Go through the listing below and return each line that includes "Melee".
▬▬▬▬▬▬
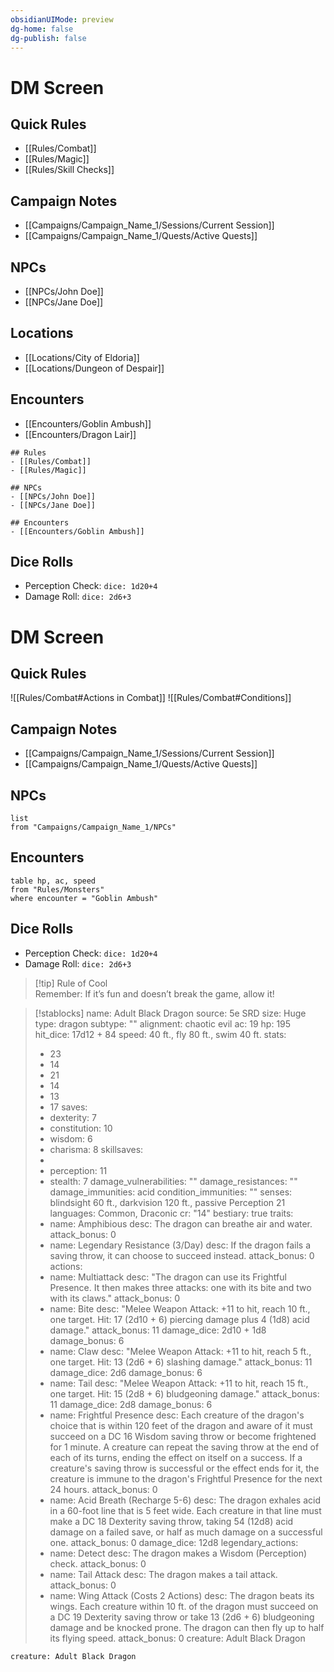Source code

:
 ```yaml
---
obsidianUIMode: preview
dg-home: false
dg-publish: false
---
```

# DM Screen

## Quick Rules
- [[Rules/Combat]]
- [[Rules/Magic]]
- [[Rules/Skill Checks]]

## Campaign Notes
- [[Campaigns/Campaign_Name_1/Sessions/Current Session]]
- [[Campaigns/Campaign_Name_1/Quests/Active Quests]]

## NPCs
- [[NPCs/John Doe]]
- [[NPCs/Jane Doe]]

## Locations
- [[Locations/City of Eldoria]]
- [[Locations/Dungeon of Despair]]

## Encounters
- [[Encounters/Goblin Ambush]]
- [[Encounters/Dragon Lair]]

```tabs
## Rules
- [[Rules/Combat]]
- [[Rules/Magic]]

## NPCs
- [[NPCs/John Doe]]
- [[NPCs/Jane Doe]]

## Encounters
- [[Encounters/Goblin Ambush]]
```


## Dice Rolls
- Perception Check: `dice: 1d20+4`
- Damage Roll: `dice: 2d6+3`







# DM Screen

## Quick Rules
![[Rules/Combat#Actions in Combat]]
![[Rules/Combat#Conditions]]

## Campaign Notes
- [[Campaigns/Campaign_Name_1/Sessions/Current Session]]
- [[Campaigns/Campaign_Name_1/Quests/Active Quests]]

## NPCs
```dataview
list
from "Campaigns/Campaign_Name_1/NPCs"
```

## Encounters

```dataview
table hp, ac, speed
from "Rules/Monsters"
where encounter = "Goblin Ambush"
```


## Dice Rolls

- Perception Check: `dice: 1d20+4`
- Damage Roll: `dice: 2d6+3`


> [!tip] Rule of Cool  
> Remember: If it’s fun and doesn’t break the game, allow it!


> [!stablocks]
> name: Adult Black Dragon
> source: 5e SRD
> size: Huge
> type: dragon
> subtype: ""
> alignment: chaotic evil
> ac: 19
> hp: 195
> hit_dice: 17d12 + 84
> speed: 40 ft., fly 80 ft., swim 40 ft.
> stats:
>   - 23
>   - 14
>   - 21
>   - 14
>   - 13
>   - 17
> saves:
>   - dexterity: 7
>   - constitution: 10
>   - wisdom: 6
>   - charisma: 8
> skillsaves:
>   - 
>   - perception: 11
>   - stealth: 7
> damage_vulnerabilities: ""
> damage_resistances: ""
> damage_immunities: acid
> condition_immunities: ""
> senses: blindsight 60 ft., darkvision 120 ft., passive Perception 21
> languages: Common, Draconic
> cr: "14"
> bestiary: true
> traits:
>   - name: Amphibious
>     desc: The dragon can breathe air and water.
>     attack_bonus: 0
>   - name: Legendary Resistance (3/Day)
>     desc: If the dragon fails a saving throw, it can choose to succeed instead.
>     attack_bonus: 0
> actions:
>   - name: Multiattack
>     desc: "The dragon can use its Frightful Presence. It then makes three attacks: one with its bite and two with its claws."
>     attack_bonus: 0
>   - name: Bite
>     desc: "Melee Weapon Attack: +11 to hit, reach 10 ft., one target. Hit: 17 (2d10 + 6) piercing damage plus 4 (1d8) acid damage."
>     attack_bonus: 11
>     damage_dice: 2d10 + 1d8
>     damage_bonus: 6
>   - name: Claw
>     desc: "Melee Weapon Attack: +11 to hit, reach 5 ft., one target. Hit: 13 (2d6 + 6) slashing damage."
>     attack_bonus: 11
>     damage_dice: 2d6
>     damage_bonus: 6
>   - name: Tail
>     desc: "Melee Weapon Attack: +11 to hit, reach 15 ft., one target. Hit: 15 (2d8 + 6) bludgeoning damage."
>     attack_bonus: 11
>     damage_dice: 2d8
>     damage_bonus: 6
>   - name: Frightful Presence
>     desc: Each creature of the dragon's choice that is within 120 feet of the dragon and aware of it must succeed on a DC 16 Wisdom saving throw or become frightened for 1 minute. A creature can repeat the saving throw at the end of each of its turns, ending the effect on itself on a success. If a creature's saving throw is successful or the effect ends for it, the creature is immune to the dragon's Frightful Presence for the next 24 hours.
>     attack_bonus: 0
>   - name: Acid Breath (Recharge 5-6)
>     desc: The dragon exhales acid in a 60-foot line that is 5 feet wide. Each creature in that line must make a DC 18 Dexterity saving throw, taking 54 (12d8) acid damage on a failed save, or half as much damage on a successful one.
>     attack_bonus: 0
>     damage_dice: 12d8
> legendary_actions:
>   - name: Detect
>     desc: The dragon makes a Wisdom (Perception) check.
>     attack_bonus: 0
>   - name: Tail Attack
>     desc: The dragon makes a tail attack.
>     attack_bonus: 0
>   - name: Wing Attack (Costs 2 Actions)
>     desc: The dragon beats its wings. Each creature within 10 ft. of the dragon must succeed on a DC 19 Dexterity saving throw or take 13 (2d6 + 6) bludgeoning damage and be knocked prone. The dragon can then fly up to half its flying speed.
>     attack_bonus: 0
> creature: Adult Black Dragon



```statblock
creature: Adult Black Dragon
```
▬▬▬▬▬▬
Solution to this exercise:
>     desc: "Melee Weapon Attack: +11 to hit, reach 10 ft., one target. Hit: 17 (2d10 + 6) piercing damage plus 4 (1d8) acid damage."
>     desc: "Melee Weapon Attack: +11 to hit, reach 5 ft., one target. Hit: 13 (2d6 + 6) slashing damage."
>     desc: "Melee Weapon Attack: +11 to hit, reach 15 ft., one target. Hit: 15 (2d8 + 6) bludgeoning damage."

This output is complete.